The peak season from Asia into Europe has yet to begin and while demand has been slowing down, rates have not softened significantly because supply is kept relatively tight by the volume of blank sailings, vessel sliding, port omissions and congestion.
Port congestion in Europe and particularly Hamburg and Rotterdam, continues to create delays and the late return of vessels to Asia, which will be further exacerbated when dockworkers at Felixstowe begin their eight day walkout on the 21st August.
Dock strikes at Felixstowe from the 21st August, with Liverpool port workers voting to follow suit later in September, together with the potential resumption of industrial action at German ports, risk further disruption for carrier networks.
Container freight rates from Asia to Europe have been under pressure throughout July, but the market remains unpredictable, with no clear picture of what coming months will look like and, with dynamics changing every week, forecasting demand is incredibly difficult.
Weak retail demand and high inventory levels will minimise pressure during the peak season and with consumer spending declining amid fears of rampant inflation and rising interest rates, weaker than usual demand is likely in the third and fourth quarters of 2022.
Carriers have responded by strategically rolling out blank sailings to reduce capacity, which has seen 33 sailings blanked, out of 177 calls from Asia.
Effective capacity continues to be impacted by extended transit times with vessels deployed between China and North Europe currently taking and average of 97 days to complete a full round voyage, arriving 16 days late for their next round trip.
While there have been improvements for some carriers, port congestion remains a huge problem, causing disruptions to schedules and tying up as much as 10% of fleet capacity during the past 18 months.
Transatlantic demand for the whole month of August is expected to be lower, as continental Europe take their annual summer vacation with factories closing from late July through August, with demand expected to ramp-up swiftly in September.
Bunker prices remain elevated, which slows rate erosion and UK fuel surcharges remain high, seemingly stabilised around the £2.00/litre level.

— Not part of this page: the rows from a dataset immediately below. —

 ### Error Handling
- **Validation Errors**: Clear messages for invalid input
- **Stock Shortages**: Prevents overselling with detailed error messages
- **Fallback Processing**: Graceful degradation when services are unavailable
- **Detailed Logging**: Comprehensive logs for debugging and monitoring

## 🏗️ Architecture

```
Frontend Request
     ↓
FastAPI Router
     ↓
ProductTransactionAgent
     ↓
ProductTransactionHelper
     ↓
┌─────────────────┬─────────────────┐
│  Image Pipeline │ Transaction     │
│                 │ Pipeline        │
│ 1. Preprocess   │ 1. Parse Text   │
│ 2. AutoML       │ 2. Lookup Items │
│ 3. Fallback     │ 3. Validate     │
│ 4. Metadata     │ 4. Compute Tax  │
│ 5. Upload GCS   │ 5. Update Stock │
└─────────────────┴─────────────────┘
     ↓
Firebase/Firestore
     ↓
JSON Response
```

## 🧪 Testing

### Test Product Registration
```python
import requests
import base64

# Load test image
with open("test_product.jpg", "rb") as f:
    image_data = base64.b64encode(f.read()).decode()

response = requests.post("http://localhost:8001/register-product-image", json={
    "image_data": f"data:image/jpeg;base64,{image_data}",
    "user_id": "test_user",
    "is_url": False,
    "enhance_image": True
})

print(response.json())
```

Despite disruption, ground-handling disruption and jet fuel prices breaching $160/b, rates are showing some signs of softening on many routes, but are still +120% higher than pre- pandemic 2019.
Globally volumes are 3% down year-on-year (YoY) and softening is likely to increase in coming months, as consumer demand weakens and retailers work through excess capacity, though this may be mitigated by demand from the eCommerce sector.
Overall capacity is down by 10% compared to the same period in 2019, but it has been improving for some time and the PAX recovery is quite noticeable, particularly on transatlantic routes.
As we move into Q3, we expect the air freight market to be driven mainly by the state of the global economy, ocean freight market conditions, the war in Ukraine, and future Covid lockdowns.
Despite YoY demand falling, the market will remain strong through 2022 due to the gap between supply (down 12% vs 2019) and demand caused by decreases in the number of passenger flights after the Summer, the end of “preighter” flights, and disruptions in the ocean transport market.
Carriers are following the market very closely to ensure they are deploying their assets profitably and we have already seen freighters move away from transatlantic routes, where rates went below 2021 levels.
Ironically, as carriers redirected operations to other lanes, the load factor across the Atlantic relative to June increased from 58% to 61%, increasing revenues for the carriers that continued flights.
Across the board air freight rates can be expected to remain at elevated levels, unless macroeconomic developments, such as inflation and interest rate hikes, accelerate a drop in consumer confidence.
Labour shortages continue to hamper the airfreight market, with Frankfurt Airport refusing some freighter flights till the end of August, due to labour shortages. Pilot shortages and the lack of ground personnel, due to furlough and layoffs continue to result in congestion and flight cancellations worldwide.